··· SUPPLIED DATA ···
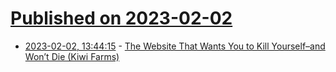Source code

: # [Published on 2023-02-02](index.md)

* [2023-02-02, 13:44:15](https://news.ycombinator.com/item?id=34626374) - [The Website That Wants You to Kill Yourself–and Won’t Die (Kiwi Farms)](https://www.motherjones.com/politics/2023/02/kiwi-farms-die-drop-cloudflare-chandler-trolls/)
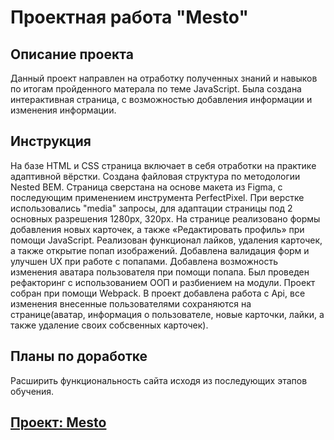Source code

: # Проектная работа "Mesto"  

## Описание проекта  

Данный проект направлен на отработку полученных знаний и навыков по итогам пройденного матерала по теме JavaScript. Была создана интерактивная страница, с возможностью добавления информации и изменения информации.

## Инструкция  

На базе HTML и CSS страница включает в себя отработки на практике адаптивной вёрстки. Создана файловая структура по методологии Nested BEM. Страница сверстана на основе макета из Figma, с последующим применением инструмента PerfectPixel. При верстке использовались "media" запросы, для адаптации страницы под 2 основных разрешения  1280px, 320px. На странице реализовано формы добавления новых карточек, а также «Редактировать профиль» при помощи JavaScript. Реализован функционал лайков, удаления карточек, а также открытие попап изображений. Добавлена валидация форм и улучшен UX при работе с попапами. Добавлена возможность изменения аватара пользователя при помощи попапа.
Был проведен рефакторинг с использованием ООП и разбиением на модули. Проект собран при помощи Webpack.
В проект добавлена работа с Api, все изменения внесенные пользователями сохраняются на странице(аватар, информация о пользователе, новые карточки, лайки, а также удаление своих собсвенных карточек).

## Планы по доработке

Расширить функциональность сайта исходя из последующих этапов обучения.


## [Проект: Mesto](https://jambion808.github.io/mesto/)

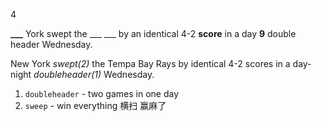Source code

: 4

**___** York swept the ___ ___ by an identical 4-2 **score** in a day **9** double header Wednesday.

New York *swept(2)* the Tempa Bay Rays by identical 4-2 scores in a day-night *doubleheader(1)* Wednesday.

1. `doubleheader` - two games in one day
2. `sweep` - win everything 横扫 赢麻了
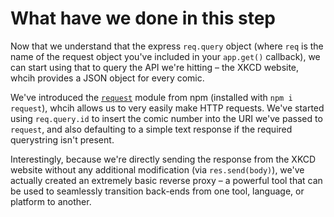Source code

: # What have we done in this step

Now that we understand that the express `req.query` object (where `req` is the name of the request object you've included in your `app.get()` callback), we can start using that to query the API we're hitting – the XKCD website, whcih provides a JSON object for every comic.

We've introduced the [`request`](npm.im/request) module from npm (installed with `npm i request`), whcih allows us to very easily make HTTP requests. We've started using `req.query.id` to insert the comic number into the URI we've passed to `request`, and also defaulting to a simple text response if the required querystring isn't present.

Interestingly, because we're directly sending the response from the XKCD website without any additional modification (via `res.send(body)`), we've actually created an extremely basic reverse proxy – a powerful tool that can be used to seamlessly transition back-ends from one tool, language, or platform to another.
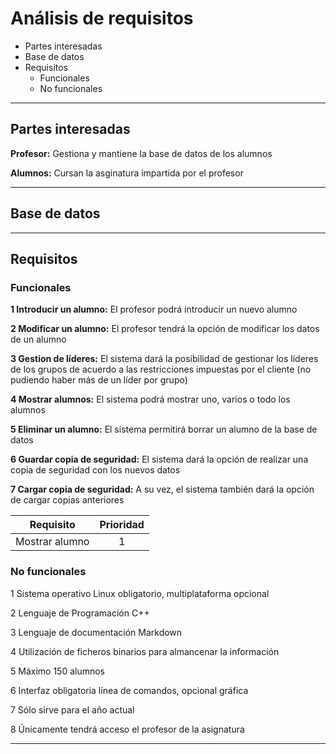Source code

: # Análisis de requisitos

* Partes interesadas
* Base de datos
* Requisitos
  * Funcionales
  * No funcionales

***


## Partes interesadas

**Profesor:** Gestiona y mantiene la base de datos de los alumnos

**Alumnos:** Cursan la asginatura impartida por el profesor

***




## Base de datos



***



## Requisitos

### Funcionales

  **1 Introducir un alumno:** El profesor podrá introducir un nuevo alumno
  
  **2 Modificar un alumno:** El profesor tendrá la opción de modificar los datos de un alumno
 
  **3 Gestion de líderes:** El sistema dará la posibilidad de gestionar los líderes de los grupos de acuerdo a las restricciones impuestas por el cliente (no pudiendo haber más de un líder por grupo)
  
  **4 Mostrar alumnos:** El sistema podrá mostrar uno, varios o todo los alumnos
  
  **5 Eliminar un alumno:** El sistema permitirá borrar un alumno de la base de datos
  
  **6 Guardar copia de seguridad:** El sistema dará la opción de realizar una copia de seguridad con los nuevos datos
  
  **7 Cargar copia de seguridad:** A su vez, el sistema también dará la opción de cargar copias anteriores
  
 Requisito | Prioridad
 --|:--:
 Mostrar alumno | 1
  
  
  
  
### No funcionales

  1 Sistema operativo Linux obligatorio, multiplataforma opcional
  
  2 Lenguaje de Programación C++
  
  3 Lenguaje de documentación Markdown
  
  4 Utilización de ficheros binarios para almancenar la información
  
  5 Máximo 150 alumnos
  
  6 Interfaz obligatoria línea de comandos, opcional gráfica
  
  7 Sólo sirve para el año actual
  
  8 Únicamente tendrá acceso el profesor de la asignatura
  



***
···
ASSIGNMENT ->
The reply has to reproduce every line above verbatim and contain no pictures.

ANSWER SECTION ->
Source code

: # [Published on 2023-02-02](index.md)

* [2023-02-02, 13:44:15](https://news.ycombinator.com/item?id=34626374) - [The Website That Wants You to Kill Yourself–and Won’t Die (Kiwi Farms)](https://www.motherjones.com/politics/2023/02/kiwi-farms-die-drop-cloudflare-chandler-trolls/)
Source code

: # Проектная работа "Mesto"  

## Описание проекта  

Данный проект направлен на отработку полученных знаний и навыков по итогам пройденного матерала по теме JavaScript. Была создана интерактивная страница, с возможностью добавления информации и изменения информации.

## Инструкция  

На базе HTML и CSS страница включает в себя отработки на практике адаптивной вёрстки. Создана файловая структура по методологии Nested BEM. Страница сверстана на основе макета из Figma, с последующим применением инструмента PerfectPixel. При верстке использовались "media" запросы, для адаптации страницы под 2 основных разрешения  1280px, 320px. На странице реализовано формы добавления новых карточек, а также «Редактировать профиль» при помощи JavaScript. Реализован функционал лайков, удаления карточек, а также открытие попап изображений. Добавлена валидация форм и улучшен UX при работе с попапами. Добавлена возможность изменения аватара пользователя при помощи попапа.
Был проведен рефакторинг с использованием ООП и разбиением на модули. Проект собран при помощи Webpack.
В проект добавлена работа с Api, все изменения внесенные пользователями сохраняются на странице(аватар, информация о пользователе, новые карточки, лайки, а также удаление своих собсвенных карточек).

## Планы по доработке

Расширить функциональность сайта исходя из последующих этапов обучения.


## [Проект: Mesto](https://jambion808.github.io/mesto/)

Source code

: 4

**___** York swept the ___ ___ by an identical 4-2 **score** in a day **9** double header Wednesday.

New York *swept(2)* the Tempa Bay Rays by identical 4-2 scores in a day-night *doubleheader(1)* Wednesday.

1. `doubleheader` - two games in one day
2. `sweep` - win everything 横扫 赢麻了
Source code

: # What have we done in this step

Now that we understand that the express `req.query` object (where `req` is the name of the request object you've included in your `app.get()` callback), we can start using that to query the API we're hitting – the XKCD website, whcih provides a JSON object for every comic.

We've introduced the [`request`](npm.im/request) module from npm (installed with `npm i request`), whcih allows us to very easily make HTTP requests. We've started using `req.query.id` to insert the comic number into the URI we've passed to `request`, and also defaulting to a simple text response if the required querystring isn't present.

Interestingly, because we're directly sending the response from the XKCD website without any additional modification (via `res.send(body)`), we've actually created an extremely basic reverse proxy – a powerful tool that can be used to seamlessly transition back-ends from one tool, language, or platform to another.
Source code

: # Análisis de requisitos

* Partes interesadas
* Base de datos
* Requisitos
  * Funcionales
  * No funcionales

***


## Partes interesadas

**Profesor:** Gestiona y mantiene la base de datos de los alumnos

**Alumnos:** Cursan la asginatura impartida por el profesor

***




## Base de datos



***



## Requisitos

### Funcionales

  **1 Introducir un alumno:** El profesor podrá introducir un nuevo alumno
  
  **2 Modificar un alumno:** El profesor tendrá la opción de modificar los datos de un alumno
 
  **3 Gestion de líderes:** El sistema dará la posibilidad de gestionar los líderes de los grupos de acuerdo a las restricciones impuestas por el cliente (no pudiendo haber más de un líder por grupo)
  
  **4 Mostrar alumnos:** El sistema podrá mostrar uno, varios o todo los alumnos
  
  **5 Eliminar un alumno:** El sistema permitirá borrar un alumno de la base de datos
  
  **6 Guardar copia de seguridad:** El sistema dará la opción de realizar una copia de seguridad con los nuevos datos
  
  **7 Cargar copia de seguridad:** A su vez, el sistema también dará la opción de cargar copias anteriores
  
 Requisito | Prioridad
 --|:--:
 Mostrar alumno | 1
  
  
  
  
### No funcionales

  1 Sistema operativo Linux obligatorio, multiplataforma opcional
  
  2 Lenguaje de Programación C++
  
  3 Lenguaje de documentación Markdown
  
  4 Utilización de ficheros binarios para almancenar la información
  
  5 Máximo 150 alumnos
  
  6 Interfaz obligatoria línea de comandos, opcional gráfica
  
  7 Sólo sirve para el año actual
  
  8 Únicamente tendrá acceso el profesor de la asignatura
  



***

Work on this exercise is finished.